- Your task -
Go over the entries below line by line, copying each one that contains the word "这些信息可以从外汇交易平台上获得".

- Data shown -

%%

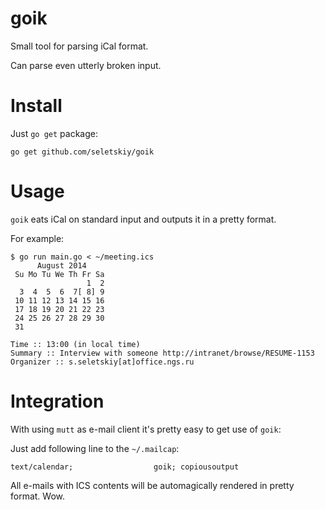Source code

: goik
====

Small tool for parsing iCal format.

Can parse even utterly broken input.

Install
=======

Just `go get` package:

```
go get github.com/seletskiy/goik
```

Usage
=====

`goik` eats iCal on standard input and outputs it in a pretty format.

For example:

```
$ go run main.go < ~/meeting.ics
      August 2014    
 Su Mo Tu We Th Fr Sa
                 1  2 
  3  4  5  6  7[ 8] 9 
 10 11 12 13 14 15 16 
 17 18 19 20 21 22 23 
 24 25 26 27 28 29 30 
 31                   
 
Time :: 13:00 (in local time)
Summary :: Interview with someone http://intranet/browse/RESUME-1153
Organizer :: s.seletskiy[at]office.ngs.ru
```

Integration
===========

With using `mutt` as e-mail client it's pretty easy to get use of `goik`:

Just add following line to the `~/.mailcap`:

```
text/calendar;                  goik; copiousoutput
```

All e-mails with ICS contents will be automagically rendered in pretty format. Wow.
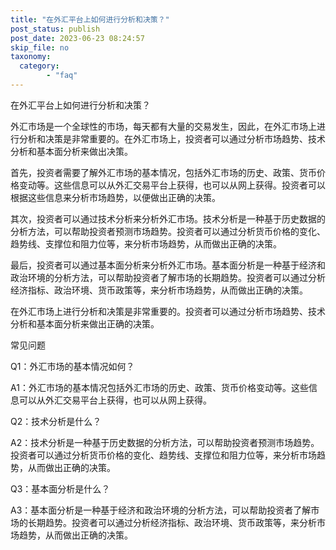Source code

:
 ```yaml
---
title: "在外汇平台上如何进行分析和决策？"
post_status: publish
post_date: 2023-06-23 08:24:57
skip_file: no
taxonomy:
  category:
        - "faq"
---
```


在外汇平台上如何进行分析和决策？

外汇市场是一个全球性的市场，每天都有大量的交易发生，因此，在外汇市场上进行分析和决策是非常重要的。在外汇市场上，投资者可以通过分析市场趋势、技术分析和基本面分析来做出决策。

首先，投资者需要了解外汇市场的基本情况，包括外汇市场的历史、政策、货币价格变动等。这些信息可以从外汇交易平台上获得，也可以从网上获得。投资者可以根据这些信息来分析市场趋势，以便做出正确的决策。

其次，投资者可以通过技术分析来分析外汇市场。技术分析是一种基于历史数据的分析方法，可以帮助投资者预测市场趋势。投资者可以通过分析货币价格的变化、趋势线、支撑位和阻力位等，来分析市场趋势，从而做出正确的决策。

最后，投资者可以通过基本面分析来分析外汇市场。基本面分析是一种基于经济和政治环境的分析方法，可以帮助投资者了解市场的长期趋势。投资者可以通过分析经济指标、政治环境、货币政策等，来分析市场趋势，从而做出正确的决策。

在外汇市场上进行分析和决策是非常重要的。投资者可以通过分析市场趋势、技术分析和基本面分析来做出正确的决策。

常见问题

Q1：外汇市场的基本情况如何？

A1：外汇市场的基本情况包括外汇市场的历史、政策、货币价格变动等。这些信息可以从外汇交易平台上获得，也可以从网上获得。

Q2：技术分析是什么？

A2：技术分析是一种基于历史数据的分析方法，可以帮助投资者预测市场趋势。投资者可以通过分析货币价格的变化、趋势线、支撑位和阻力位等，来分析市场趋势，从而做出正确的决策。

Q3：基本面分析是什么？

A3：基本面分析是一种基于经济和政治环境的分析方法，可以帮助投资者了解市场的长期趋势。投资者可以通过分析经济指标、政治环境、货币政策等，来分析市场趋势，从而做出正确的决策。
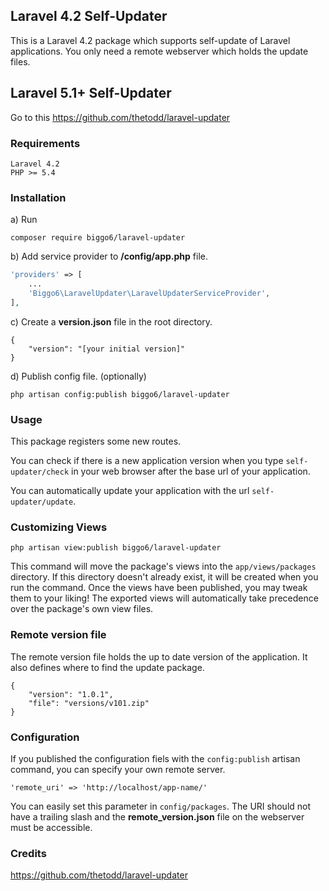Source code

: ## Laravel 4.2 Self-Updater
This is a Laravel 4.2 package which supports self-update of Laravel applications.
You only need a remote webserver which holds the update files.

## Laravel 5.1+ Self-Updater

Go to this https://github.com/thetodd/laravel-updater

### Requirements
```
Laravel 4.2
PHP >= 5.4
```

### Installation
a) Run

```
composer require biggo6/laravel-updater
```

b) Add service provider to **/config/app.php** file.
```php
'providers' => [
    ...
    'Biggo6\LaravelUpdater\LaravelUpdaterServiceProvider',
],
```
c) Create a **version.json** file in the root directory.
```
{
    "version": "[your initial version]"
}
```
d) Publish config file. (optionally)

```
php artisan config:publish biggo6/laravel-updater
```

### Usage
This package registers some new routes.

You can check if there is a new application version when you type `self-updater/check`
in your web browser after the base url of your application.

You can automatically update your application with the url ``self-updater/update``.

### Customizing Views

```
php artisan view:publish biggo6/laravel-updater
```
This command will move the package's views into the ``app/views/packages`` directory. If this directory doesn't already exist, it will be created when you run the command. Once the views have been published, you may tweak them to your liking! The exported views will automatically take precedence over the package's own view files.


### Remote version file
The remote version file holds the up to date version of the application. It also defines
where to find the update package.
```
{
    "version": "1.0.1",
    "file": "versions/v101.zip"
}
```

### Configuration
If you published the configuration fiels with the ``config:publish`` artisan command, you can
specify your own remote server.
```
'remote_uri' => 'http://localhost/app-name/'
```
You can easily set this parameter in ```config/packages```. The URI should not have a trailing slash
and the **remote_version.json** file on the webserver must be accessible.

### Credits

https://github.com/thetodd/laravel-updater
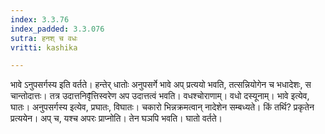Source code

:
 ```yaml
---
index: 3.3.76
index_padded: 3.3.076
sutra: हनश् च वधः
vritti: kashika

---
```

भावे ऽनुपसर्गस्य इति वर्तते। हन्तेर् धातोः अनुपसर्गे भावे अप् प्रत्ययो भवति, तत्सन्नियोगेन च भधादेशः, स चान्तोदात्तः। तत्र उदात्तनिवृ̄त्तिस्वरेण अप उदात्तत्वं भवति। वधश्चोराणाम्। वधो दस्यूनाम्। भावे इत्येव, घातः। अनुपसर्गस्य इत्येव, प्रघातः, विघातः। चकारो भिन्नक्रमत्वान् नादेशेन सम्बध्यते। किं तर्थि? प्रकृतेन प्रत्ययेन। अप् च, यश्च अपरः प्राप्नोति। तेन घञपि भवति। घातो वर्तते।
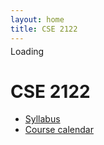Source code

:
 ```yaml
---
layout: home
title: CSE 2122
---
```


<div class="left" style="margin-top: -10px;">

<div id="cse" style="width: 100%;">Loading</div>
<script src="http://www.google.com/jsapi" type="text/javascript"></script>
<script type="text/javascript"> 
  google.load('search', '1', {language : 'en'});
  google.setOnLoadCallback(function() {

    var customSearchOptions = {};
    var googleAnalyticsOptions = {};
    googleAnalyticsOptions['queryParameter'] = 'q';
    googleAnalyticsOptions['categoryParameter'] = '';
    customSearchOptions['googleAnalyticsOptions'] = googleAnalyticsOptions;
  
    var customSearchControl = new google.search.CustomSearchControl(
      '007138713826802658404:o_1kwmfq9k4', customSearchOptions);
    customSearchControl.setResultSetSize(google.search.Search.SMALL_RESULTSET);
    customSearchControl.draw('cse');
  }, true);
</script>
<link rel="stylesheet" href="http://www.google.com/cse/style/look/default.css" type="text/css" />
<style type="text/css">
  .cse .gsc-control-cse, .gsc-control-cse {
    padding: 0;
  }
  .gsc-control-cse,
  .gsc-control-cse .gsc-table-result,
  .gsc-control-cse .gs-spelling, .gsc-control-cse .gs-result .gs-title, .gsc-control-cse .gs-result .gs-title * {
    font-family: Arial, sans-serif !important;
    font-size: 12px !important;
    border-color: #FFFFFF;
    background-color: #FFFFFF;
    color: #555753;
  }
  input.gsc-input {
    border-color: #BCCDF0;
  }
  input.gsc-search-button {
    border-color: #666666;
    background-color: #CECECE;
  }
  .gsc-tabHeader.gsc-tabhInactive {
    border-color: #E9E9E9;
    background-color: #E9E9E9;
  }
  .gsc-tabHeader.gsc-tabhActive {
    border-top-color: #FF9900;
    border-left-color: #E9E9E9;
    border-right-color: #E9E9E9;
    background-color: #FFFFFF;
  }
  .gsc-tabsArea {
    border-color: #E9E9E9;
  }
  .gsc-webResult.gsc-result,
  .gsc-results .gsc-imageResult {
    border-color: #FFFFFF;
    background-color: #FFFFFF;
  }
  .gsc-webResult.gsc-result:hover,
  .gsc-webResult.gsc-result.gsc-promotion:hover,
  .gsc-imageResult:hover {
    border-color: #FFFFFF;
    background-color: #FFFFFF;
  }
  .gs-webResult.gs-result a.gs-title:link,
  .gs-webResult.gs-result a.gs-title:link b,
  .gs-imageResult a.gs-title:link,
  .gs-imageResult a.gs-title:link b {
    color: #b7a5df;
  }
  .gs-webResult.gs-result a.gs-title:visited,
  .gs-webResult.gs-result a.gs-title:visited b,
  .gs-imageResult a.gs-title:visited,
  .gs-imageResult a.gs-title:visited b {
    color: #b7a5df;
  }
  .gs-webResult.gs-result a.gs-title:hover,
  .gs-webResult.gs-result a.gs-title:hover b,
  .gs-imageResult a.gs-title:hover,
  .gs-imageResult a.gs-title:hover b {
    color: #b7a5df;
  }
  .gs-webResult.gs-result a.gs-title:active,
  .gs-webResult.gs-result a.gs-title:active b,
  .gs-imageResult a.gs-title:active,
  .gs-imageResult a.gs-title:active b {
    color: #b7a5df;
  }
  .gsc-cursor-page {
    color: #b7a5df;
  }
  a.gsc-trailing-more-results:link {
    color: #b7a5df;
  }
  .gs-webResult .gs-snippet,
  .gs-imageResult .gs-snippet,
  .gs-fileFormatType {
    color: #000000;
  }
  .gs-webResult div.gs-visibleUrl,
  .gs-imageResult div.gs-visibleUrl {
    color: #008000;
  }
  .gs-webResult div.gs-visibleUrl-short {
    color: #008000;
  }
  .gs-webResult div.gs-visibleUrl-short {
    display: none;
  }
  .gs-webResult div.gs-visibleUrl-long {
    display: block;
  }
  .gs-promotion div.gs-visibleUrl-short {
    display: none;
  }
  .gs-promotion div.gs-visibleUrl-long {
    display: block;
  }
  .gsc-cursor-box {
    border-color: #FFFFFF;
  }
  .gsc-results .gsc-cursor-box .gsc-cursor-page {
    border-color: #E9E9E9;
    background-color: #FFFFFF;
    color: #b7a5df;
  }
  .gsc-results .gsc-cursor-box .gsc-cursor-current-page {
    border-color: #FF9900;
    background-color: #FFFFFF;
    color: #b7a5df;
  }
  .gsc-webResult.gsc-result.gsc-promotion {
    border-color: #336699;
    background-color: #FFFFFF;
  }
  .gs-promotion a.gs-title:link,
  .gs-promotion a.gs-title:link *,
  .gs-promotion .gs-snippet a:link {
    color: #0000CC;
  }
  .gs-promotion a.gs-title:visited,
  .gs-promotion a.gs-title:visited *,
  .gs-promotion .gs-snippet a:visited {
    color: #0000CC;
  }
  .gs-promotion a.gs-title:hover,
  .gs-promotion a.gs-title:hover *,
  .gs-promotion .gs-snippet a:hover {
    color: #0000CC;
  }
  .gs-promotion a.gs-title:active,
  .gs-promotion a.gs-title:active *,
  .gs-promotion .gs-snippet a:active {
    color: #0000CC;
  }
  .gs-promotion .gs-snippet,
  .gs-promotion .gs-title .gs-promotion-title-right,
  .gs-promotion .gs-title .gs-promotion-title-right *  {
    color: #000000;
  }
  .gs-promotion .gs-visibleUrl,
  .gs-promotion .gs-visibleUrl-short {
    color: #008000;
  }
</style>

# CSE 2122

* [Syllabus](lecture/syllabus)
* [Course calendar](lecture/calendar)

%%

- Answer to this task -
首先，投资者需要了解外汇市场的基本情况，包括外汇市场的历史、政策、货币价格变动等。这些信息可以从外汇交易平台上获得，也可以从网上获得。投资者可以根据这些信息来分析市场趋势，以便做出正确的决策。
A1：外汇市场的基本情况包括外汇市场的历史、政策、货币价格变动等。这些信息可以从外汇交易平台上获得，也可以从网上获得。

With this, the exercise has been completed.